-- Opening Marker --

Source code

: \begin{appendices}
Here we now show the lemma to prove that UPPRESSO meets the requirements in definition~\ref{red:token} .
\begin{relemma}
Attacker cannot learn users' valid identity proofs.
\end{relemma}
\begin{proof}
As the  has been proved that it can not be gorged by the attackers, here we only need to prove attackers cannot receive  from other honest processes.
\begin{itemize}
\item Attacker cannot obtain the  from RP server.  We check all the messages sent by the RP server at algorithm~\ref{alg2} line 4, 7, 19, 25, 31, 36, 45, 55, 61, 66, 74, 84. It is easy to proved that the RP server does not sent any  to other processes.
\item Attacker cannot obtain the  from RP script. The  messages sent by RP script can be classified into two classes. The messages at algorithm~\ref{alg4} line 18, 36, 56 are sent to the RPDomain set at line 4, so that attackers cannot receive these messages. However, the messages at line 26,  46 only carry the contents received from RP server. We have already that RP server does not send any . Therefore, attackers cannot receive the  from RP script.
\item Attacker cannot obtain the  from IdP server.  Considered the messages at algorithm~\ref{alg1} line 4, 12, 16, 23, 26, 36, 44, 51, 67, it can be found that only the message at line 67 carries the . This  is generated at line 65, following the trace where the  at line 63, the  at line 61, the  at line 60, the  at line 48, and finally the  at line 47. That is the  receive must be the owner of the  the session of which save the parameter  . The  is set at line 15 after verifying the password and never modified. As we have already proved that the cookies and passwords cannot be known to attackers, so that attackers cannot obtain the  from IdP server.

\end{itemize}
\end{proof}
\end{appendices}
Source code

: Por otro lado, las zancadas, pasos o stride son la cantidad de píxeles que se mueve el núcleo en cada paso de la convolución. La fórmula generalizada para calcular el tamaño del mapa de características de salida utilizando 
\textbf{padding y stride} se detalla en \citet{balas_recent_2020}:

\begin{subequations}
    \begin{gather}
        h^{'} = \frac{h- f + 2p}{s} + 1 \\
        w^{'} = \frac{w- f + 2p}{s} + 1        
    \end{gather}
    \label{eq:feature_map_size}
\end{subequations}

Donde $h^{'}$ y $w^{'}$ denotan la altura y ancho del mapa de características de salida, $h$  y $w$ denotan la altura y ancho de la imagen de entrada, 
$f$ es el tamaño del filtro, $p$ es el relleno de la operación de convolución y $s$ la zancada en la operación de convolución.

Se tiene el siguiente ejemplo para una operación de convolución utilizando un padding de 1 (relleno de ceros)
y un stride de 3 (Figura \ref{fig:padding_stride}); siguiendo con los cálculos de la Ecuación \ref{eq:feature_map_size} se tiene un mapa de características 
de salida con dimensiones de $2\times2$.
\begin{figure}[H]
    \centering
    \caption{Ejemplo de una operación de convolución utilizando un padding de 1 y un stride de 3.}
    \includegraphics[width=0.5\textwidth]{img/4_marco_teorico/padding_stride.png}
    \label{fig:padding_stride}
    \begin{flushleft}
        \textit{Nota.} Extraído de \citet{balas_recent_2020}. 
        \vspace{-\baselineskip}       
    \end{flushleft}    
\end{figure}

-- Closing Marker --

WORK TO BE COMPLETED: A single number is the whole answer here: the number of lines in the data containing "begin".

ANSWER TO THIS EXERCISE: 8